Create an initial/update Pandas DataFrame with Dash Object - python

I am creating a word search app using Dash by Plotly - I have seen some other similar questions to mine out there, but none seem to hit my direct point. I want to have a user enter a query into a Dash object, in my case a dcc.Input, and have that input create a DataFrame (or a dt.DataTable if someone can explain how to further manipulate those properly). Most the examples on Dash's website have a pre-built DataFrame, if not pre-built, no examples show an #app.callback creating a DataFrame.
So... step by step where I am
Here is my app.layout.

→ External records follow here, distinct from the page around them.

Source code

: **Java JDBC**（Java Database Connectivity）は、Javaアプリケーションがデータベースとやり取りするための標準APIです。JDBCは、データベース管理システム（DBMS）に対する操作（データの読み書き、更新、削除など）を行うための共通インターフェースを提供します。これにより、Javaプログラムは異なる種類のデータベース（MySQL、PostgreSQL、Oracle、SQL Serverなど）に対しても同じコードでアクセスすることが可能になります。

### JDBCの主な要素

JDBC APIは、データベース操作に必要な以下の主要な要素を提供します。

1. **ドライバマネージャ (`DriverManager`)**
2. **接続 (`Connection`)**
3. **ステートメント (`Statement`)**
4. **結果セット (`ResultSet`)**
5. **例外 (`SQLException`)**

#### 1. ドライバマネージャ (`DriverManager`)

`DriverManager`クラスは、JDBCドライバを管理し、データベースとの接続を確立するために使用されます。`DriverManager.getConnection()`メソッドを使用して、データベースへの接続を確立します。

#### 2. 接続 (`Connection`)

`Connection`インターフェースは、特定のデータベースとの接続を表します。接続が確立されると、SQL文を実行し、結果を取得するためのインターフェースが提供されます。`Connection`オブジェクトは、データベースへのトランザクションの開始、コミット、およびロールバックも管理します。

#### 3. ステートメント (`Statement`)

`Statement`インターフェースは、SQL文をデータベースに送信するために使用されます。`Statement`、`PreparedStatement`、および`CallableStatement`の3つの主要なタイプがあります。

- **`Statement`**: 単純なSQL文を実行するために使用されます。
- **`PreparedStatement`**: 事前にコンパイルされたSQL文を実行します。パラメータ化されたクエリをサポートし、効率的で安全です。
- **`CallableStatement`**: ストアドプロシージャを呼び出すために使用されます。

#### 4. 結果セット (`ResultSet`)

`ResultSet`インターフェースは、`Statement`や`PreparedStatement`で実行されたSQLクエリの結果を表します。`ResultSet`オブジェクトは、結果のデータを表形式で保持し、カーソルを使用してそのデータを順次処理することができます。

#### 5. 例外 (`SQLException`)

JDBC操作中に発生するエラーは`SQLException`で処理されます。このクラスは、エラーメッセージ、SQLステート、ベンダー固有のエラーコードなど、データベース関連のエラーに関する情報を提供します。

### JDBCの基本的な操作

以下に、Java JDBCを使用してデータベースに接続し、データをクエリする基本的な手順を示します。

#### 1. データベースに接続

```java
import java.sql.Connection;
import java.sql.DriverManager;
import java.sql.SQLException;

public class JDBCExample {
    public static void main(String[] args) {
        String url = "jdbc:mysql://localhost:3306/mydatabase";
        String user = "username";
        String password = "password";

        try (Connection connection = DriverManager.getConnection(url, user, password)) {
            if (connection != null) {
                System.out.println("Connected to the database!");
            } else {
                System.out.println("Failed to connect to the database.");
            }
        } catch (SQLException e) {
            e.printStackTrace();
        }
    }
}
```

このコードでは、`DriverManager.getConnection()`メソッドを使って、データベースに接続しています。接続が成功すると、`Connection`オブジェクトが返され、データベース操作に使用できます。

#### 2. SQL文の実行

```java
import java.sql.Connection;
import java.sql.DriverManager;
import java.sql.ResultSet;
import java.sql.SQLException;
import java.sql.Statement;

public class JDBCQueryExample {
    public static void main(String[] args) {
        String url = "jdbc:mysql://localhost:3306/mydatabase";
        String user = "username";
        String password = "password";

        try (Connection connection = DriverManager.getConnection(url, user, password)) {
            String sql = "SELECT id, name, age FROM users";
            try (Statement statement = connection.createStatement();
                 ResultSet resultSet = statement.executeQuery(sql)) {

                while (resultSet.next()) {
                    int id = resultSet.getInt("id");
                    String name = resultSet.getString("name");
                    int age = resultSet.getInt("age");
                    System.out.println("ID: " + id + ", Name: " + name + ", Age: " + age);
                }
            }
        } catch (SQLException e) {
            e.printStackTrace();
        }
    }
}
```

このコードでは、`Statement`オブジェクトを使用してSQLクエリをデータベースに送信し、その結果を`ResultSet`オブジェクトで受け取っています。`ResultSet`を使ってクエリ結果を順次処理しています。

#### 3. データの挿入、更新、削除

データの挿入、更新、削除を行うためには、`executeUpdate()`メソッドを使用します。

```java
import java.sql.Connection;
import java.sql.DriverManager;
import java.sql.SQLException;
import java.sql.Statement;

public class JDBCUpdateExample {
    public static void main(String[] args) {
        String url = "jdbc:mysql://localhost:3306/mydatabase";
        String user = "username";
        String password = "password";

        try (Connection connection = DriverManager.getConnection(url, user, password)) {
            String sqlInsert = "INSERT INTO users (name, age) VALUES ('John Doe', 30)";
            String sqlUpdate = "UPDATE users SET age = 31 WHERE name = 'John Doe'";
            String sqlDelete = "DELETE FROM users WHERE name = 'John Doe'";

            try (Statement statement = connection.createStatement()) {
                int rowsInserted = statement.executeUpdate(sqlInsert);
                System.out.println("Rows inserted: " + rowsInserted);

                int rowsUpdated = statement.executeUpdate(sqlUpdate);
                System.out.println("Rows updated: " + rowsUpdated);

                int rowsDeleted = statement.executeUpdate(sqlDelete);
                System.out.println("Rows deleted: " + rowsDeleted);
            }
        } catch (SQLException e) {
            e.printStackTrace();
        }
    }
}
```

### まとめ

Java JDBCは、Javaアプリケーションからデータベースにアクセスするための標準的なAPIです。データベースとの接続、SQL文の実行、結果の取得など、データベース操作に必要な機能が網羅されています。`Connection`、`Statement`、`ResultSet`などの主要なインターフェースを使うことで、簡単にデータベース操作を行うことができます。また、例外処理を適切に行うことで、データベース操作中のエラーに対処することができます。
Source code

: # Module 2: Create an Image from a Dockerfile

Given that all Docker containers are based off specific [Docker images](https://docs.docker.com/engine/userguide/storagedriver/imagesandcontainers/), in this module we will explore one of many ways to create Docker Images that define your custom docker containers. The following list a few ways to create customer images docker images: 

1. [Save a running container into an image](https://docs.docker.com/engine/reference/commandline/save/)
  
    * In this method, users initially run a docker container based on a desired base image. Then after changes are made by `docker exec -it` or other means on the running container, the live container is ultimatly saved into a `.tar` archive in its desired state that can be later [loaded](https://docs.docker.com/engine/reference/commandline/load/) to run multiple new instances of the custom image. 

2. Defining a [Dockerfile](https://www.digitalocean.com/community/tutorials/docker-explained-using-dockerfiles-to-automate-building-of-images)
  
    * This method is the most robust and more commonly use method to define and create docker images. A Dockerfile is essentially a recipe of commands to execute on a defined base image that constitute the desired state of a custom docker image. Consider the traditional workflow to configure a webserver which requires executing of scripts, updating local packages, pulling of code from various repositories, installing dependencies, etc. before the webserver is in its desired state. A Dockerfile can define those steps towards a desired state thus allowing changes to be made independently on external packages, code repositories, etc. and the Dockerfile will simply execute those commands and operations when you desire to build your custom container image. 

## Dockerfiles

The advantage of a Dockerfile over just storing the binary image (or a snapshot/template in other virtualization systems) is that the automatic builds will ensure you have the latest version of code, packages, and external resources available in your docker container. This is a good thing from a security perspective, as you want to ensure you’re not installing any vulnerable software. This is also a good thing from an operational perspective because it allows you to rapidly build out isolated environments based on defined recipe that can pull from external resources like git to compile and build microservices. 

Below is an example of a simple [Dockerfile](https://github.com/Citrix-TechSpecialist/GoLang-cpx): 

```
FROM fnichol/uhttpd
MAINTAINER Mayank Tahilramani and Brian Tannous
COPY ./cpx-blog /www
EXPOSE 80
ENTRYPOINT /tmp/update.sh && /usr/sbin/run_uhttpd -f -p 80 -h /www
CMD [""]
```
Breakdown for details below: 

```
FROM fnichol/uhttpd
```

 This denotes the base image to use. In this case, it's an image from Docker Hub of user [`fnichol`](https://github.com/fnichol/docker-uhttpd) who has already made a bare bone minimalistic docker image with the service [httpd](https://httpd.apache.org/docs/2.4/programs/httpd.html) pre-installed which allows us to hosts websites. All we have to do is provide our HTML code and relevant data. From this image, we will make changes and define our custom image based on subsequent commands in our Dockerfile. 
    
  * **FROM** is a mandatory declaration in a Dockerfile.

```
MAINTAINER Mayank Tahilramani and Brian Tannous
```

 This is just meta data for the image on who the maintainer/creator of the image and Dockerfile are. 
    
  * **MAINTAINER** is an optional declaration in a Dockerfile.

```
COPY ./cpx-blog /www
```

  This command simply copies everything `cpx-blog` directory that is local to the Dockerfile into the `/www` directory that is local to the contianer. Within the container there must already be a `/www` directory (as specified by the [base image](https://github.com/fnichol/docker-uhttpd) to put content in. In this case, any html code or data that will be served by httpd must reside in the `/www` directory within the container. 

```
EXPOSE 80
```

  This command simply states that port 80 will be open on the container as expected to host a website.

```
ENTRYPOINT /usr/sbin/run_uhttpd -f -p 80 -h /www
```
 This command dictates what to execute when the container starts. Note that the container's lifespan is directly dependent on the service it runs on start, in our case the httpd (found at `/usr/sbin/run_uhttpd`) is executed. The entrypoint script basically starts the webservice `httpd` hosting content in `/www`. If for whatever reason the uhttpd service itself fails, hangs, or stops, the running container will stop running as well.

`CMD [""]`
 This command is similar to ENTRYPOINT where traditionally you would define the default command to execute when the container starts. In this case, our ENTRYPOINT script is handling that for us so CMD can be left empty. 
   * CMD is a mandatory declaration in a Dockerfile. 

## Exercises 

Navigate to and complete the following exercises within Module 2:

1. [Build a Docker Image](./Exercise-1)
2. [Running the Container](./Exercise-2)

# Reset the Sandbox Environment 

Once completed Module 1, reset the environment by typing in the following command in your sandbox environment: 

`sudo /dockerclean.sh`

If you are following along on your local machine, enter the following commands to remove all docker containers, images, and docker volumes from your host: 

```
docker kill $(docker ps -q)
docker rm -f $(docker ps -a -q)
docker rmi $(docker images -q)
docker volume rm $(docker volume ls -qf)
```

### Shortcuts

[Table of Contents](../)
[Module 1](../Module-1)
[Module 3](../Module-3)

I want to pass an input that creates a DataFrame/table. Then, pass that resulting table to some graphs (starting with one for simplicity).
app.layout = html.Div([
html.H2('Enter a text query'),
html.H6('Searching multiple words will create an AND statement where \
\n |valve leak| will return records with valve and leak. Or, \
\n you can use " " to search for specific phrases like "valve leak".'),
dcc.Input(id='searchId', value='Enter Search Term', type='text'),
html.Button('Submit', id='button', n_clicks=0),
dcc.Graph(id='tableGraph', figure='fig'),
html.Button('Update Graph', id='graph', n_clicks=0),
dt.DataTable(style_cell={
'whiteSpace': 'normal',
'height': 'auto',
'textAlign': 'left'
}, id='queryTable',
)
])
Here is the first search callback. Right now, I am attempting to use a global df to 'export' the DataFrame from the function. A problem is that Dash does not really allow DataFrame returns (or does it? not really sure how to extract my search DataFrame). This does output the table properly via data, columns
#app.callback(
[Output(component_id='queryTable', component_property='data'),
Output(component_id='queryTable', component_property='columns')],
[Input(component_id='button', component_property='n_clicks')],
[State('searchId', 'value')]
)
def update_Frame(n_clicks, value):
if n_clicks > 0:
with index.searcher() as searcher:
parser = QueryParser("content", index.schema)
myquery = parser.parse(value)
results = searcher.search(myquery, limit=None)
#print(results[0:10])
print("Documents Containing ", value, ": ", len(results), "\n")
global df
df = pd.DataFrame([i['date'], i['site'], i['ticket'], i.score, i['docId'],i['content']] for i in results)
df.columns=['Reported Date', 'Site','Ticket ID', 'Score', 'Document ID', 'Content']
columns = [{'name': col, 'id': col} for col in df.columns]
data = df.to_dict(orient='records')
return data, columns
Now, if I had the DataFrame, I would pass it to another callback to manipulate and create figures. My attempt is to assign the global df in a new callback, but that does not work.
#app.callback(
Output(component_id='tableGraph', component_property='figure'),
[Input(component_id='graph', component_property='n_clicks')]
)
def updateFig(n_clicks):
if n_clicks > 0:
frame = df
frame = frame.sort_values(by='Reported Date')
#fig = px.line(df, x='Reported Date', y='Score', title=value)
frame['Avg'] = frame['Score'].rolling(window=10).mean()
# Test
abc = frame.loc[frame['Site'] =='ABC']
# real
fig = go.Figure()
fig.add_trace(go.Scatter(x=abc['Reported Date'], y=abc['Score'],
mode='markers',
marker_color='BLUE',
name='ABC',
text="Site: " + abc['Site'].map(str) + " " + "Ticket: "+ abc['Ticket ID'].map(str)))
# There is a good bit more of figure trace stuff here, but I am shortening it.
print(fig)
return fig
It seems that Python is recognizing the correct frame, and when I print fig the console shows what looks to be the correct Dash object. However, no figure appears on the actual test website. My main question is: How can I pass a variable to a Dash object and ultimately a callback to create an initial DataFrame to pass to further Dash objects?
Thank you for reading a long question

You could use dcc.Store. The dcc.Store component works like a session based storage. For your case you would have two callbacks then.
First define the Store component in your Frontend section:
dcc.Store(id='memory')
The first callback where you output the genereated data into the dcc.Store component.
#app.callback(Output('memory', 'data'), [Input('button', 'n_clicks')])
The second callback where you fetch the data from the storage to show graphs/plots or anything else
#app.callback(Output('queryTable', 'data'), [Input('memory', 'data')])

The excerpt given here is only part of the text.